Task brief
Go over the entries below line by line, copying each one that contains the word "link".

#### Input material

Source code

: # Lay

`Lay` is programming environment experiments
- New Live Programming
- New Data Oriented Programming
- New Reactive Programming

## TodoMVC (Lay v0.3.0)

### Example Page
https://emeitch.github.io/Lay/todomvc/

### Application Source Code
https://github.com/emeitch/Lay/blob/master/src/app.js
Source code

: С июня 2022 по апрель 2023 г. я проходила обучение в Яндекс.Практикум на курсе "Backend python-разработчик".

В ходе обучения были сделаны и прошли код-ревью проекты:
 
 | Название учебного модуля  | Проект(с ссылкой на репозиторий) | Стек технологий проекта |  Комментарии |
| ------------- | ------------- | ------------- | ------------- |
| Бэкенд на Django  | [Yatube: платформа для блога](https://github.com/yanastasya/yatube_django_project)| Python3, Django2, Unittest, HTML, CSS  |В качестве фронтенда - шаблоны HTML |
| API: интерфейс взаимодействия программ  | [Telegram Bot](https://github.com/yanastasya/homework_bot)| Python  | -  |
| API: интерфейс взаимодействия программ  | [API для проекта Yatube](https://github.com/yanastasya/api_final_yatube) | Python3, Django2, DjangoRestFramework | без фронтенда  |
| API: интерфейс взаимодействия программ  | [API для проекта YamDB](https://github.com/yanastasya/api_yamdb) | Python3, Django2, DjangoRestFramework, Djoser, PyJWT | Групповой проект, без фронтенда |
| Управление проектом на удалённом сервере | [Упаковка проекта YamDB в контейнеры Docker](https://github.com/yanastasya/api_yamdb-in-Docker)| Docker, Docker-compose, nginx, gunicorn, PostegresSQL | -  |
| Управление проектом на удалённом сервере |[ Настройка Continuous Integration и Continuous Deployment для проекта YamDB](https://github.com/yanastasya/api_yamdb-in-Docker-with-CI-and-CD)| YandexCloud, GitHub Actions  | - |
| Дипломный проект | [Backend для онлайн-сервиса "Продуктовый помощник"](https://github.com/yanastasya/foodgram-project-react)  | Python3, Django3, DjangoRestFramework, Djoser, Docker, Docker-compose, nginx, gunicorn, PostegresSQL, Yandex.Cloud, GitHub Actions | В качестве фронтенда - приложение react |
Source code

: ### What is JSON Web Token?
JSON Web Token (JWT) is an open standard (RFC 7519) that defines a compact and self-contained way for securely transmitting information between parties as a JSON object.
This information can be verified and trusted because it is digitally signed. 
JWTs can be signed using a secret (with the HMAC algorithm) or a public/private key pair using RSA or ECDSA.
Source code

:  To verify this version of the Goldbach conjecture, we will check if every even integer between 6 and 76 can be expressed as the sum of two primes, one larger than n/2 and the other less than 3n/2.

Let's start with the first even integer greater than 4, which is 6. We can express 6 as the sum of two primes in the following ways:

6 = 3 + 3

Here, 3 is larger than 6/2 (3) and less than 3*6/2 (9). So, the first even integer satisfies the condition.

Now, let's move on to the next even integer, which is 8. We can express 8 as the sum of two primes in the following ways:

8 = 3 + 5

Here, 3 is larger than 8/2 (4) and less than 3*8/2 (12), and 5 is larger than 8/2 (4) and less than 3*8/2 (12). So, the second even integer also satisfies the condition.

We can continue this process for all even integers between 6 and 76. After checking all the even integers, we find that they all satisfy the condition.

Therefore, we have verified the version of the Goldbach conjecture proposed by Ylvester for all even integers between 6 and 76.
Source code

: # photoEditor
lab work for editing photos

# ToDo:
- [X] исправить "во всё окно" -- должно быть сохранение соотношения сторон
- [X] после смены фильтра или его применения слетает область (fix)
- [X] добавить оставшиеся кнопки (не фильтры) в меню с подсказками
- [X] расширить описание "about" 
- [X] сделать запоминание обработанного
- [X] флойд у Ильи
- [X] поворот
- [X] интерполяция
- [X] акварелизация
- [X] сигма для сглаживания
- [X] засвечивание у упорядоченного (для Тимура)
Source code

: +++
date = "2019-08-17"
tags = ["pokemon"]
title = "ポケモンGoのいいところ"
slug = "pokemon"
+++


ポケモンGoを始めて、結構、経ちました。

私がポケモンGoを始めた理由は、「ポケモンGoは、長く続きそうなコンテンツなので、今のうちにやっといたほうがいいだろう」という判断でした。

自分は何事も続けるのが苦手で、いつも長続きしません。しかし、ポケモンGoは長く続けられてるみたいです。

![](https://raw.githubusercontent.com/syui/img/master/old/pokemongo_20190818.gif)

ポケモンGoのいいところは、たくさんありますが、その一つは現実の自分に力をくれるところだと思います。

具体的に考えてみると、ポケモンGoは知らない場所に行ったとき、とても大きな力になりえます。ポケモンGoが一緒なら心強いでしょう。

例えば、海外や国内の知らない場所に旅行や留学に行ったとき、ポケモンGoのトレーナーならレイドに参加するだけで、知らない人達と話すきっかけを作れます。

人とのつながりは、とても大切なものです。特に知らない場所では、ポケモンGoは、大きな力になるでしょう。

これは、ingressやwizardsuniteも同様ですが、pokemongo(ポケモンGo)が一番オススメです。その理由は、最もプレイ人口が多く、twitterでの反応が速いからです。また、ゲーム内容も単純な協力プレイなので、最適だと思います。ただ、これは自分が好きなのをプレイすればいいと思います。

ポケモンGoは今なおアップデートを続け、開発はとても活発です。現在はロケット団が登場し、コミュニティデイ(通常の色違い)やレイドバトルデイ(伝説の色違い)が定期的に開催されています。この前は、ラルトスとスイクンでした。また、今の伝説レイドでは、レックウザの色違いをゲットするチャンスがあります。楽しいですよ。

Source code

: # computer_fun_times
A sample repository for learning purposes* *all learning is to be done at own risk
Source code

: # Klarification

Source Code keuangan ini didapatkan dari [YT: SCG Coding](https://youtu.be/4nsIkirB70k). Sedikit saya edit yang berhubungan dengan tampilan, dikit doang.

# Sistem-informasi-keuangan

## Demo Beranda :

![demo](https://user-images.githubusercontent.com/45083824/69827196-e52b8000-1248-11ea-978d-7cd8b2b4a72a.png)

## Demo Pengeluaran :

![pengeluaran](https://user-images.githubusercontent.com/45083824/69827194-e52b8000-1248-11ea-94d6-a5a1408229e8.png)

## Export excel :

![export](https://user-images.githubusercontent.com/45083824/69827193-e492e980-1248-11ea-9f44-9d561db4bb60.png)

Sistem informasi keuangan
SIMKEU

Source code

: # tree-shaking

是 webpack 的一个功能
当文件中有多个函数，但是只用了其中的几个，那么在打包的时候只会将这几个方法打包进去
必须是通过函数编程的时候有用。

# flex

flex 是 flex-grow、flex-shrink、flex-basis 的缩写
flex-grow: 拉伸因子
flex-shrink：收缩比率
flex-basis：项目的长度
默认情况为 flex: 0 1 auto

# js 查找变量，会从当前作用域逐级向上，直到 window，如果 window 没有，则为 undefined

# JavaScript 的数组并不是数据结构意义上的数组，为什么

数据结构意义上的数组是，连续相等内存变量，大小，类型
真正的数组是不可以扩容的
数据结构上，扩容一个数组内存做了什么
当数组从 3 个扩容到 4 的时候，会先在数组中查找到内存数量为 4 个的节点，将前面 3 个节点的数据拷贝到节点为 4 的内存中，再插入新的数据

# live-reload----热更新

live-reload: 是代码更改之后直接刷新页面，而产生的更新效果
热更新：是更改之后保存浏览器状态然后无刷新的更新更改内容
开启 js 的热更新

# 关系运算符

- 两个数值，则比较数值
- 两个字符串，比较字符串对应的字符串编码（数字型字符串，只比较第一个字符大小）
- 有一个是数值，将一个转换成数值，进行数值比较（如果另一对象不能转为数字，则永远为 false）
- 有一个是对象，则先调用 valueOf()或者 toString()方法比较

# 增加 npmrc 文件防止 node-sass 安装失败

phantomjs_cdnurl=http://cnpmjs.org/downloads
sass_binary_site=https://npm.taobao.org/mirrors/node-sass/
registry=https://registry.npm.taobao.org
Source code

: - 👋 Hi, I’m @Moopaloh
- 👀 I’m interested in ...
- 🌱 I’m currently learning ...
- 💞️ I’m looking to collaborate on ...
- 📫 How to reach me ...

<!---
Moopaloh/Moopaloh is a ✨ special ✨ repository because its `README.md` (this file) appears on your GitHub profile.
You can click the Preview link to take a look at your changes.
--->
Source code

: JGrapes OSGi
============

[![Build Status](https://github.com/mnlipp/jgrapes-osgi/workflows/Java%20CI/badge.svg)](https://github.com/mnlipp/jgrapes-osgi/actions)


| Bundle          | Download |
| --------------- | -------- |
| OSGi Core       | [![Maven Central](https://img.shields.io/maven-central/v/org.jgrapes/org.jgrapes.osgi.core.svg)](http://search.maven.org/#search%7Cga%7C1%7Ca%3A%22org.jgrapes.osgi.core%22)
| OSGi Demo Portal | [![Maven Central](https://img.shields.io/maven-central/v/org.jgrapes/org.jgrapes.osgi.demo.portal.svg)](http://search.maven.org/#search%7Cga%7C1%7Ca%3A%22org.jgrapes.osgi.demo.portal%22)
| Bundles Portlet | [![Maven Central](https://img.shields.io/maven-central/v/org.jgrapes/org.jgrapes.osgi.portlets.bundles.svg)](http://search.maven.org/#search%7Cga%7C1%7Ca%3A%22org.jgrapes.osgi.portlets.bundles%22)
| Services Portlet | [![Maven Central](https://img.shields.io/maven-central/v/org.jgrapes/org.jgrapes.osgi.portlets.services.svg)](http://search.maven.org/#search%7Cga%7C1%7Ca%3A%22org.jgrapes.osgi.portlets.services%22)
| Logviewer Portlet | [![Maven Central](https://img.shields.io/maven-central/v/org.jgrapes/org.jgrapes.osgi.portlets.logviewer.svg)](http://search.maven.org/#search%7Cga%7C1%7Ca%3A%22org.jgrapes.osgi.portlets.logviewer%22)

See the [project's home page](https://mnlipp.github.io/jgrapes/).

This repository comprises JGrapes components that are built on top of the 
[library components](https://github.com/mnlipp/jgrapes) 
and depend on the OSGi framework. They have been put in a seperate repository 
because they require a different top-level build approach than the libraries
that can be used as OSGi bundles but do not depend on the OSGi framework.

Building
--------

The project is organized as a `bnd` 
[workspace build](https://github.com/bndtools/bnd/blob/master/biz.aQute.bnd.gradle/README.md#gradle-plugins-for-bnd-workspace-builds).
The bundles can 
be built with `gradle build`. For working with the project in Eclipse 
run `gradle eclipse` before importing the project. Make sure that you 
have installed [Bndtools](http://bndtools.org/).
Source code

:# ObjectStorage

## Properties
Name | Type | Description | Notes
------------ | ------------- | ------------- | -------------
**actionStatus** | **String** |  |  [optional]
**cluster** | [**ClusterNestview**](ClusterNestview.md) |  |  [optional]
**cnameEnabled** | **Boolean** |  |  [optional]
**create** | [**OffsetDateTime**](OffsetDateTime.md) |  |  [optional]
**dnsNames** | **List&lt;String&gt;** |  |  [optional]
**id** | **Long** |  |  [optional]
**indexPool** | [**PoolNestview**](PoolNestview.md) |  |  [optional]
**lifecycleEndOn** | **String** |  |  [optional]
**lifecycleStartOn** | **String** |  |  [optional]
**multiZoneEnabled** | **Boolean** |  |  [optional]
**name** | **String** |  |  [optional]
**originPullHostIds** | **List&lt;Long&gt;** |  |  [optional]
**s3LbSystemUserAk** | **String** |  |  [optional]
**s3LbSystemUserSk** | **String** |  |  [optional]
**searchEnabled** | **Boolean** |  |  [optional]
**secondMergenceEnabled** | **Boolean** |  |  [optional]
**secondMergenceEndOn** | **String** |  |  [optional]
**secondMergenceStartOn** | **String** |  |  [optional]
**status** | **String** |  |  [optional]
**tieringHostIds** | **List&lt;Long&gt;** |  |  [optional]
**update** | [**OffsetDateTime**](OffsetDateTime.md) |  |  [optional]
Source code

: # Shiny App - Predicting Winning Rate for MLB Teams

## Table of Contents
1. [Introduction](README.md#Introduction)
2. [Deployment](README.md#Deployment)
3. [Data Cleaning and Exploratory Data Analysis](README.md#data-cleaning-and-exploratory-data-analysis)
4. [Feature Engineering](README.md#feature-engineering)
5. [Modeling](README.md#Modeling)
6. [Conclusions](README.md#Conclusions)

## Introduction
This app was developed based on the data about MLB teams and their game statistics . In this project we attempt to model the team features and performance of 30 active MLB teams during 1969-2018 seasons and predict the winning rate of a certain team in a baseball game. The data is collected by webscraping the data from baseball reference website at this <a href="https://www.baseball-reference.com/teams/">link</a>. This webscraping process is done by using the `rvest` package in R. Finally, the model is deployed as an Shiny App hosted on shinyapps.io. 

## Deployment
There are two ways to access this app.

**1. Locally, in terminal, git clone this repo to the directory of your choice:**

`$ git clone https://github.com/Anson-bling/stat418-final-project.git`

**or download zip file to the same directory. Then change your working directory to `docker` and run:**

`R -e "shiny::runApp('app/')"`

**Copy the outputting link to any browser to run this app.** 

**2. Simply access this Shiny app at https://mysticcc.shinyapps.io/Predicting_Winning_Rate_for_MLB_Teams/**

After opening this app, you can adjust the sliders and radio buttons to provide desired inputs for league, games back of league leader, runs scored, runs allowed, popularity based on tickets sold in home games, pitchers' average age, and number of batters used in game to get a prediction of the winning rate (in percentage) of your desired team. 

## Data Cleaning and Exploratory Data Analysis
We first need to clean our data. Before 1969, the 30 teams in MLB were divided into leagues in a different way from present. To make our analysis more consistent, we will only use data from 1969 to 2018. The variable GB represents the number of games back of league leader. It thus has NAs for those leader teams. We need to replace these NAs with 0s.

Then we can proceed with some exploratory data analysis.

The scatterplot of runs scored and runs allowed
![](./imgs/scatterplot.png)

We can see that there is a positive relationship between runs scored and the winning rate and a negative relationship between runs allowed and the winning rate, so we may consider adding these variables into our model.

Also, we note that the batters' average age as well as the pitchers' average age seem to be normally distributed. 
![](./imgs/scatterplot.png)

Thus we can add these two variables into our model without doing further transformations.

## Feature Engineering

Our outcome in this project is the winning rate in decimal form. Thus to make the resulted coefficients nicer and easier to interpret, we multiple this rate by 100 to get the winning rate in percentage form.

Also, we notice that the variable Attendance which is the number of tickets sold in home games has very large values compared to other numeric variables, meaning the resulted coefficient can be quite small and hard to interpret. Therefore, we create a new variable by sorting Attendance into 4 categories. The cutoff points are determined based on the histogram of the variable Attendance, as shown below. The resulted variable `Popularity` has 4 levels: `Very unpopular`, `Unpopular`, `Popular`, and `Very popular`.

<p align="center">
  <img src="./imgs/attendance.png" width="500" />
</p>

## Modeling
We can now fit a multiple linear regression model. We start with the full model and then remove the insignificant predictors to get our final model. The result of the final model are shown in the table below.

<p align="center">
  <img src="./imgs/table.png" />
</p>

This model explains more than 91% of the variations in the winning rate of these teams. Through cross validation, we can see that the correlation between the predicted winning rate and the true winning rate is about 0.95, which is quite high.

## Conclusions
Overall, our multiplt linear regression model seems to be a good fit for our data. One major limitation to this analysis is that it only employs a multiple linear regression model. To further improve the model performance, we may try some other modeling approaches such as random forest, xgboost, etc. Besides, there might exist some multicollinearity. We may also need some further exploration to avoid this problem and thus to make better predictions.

########

Result of this exercise
You can click the Preview link to take a look at your changes.
This app was developed based on the data about MLB teams and their game statistics . In this project we attempt to model the team features and performance of 30 active MLB teams during 1969-2018 seasons and predict the winning rate of a certain team in a baseball game. The data is collected by webscraping the data from baseball reference website at this <a href="https://www.baseball-reference.com/teams/">link</a>. This webscraping process is done by using the `rvest` package in R. Finally, the model is deployed as an Shiny App hosted on shinyapps.io. 
**Copy the outputting link to any browser to run this app.** 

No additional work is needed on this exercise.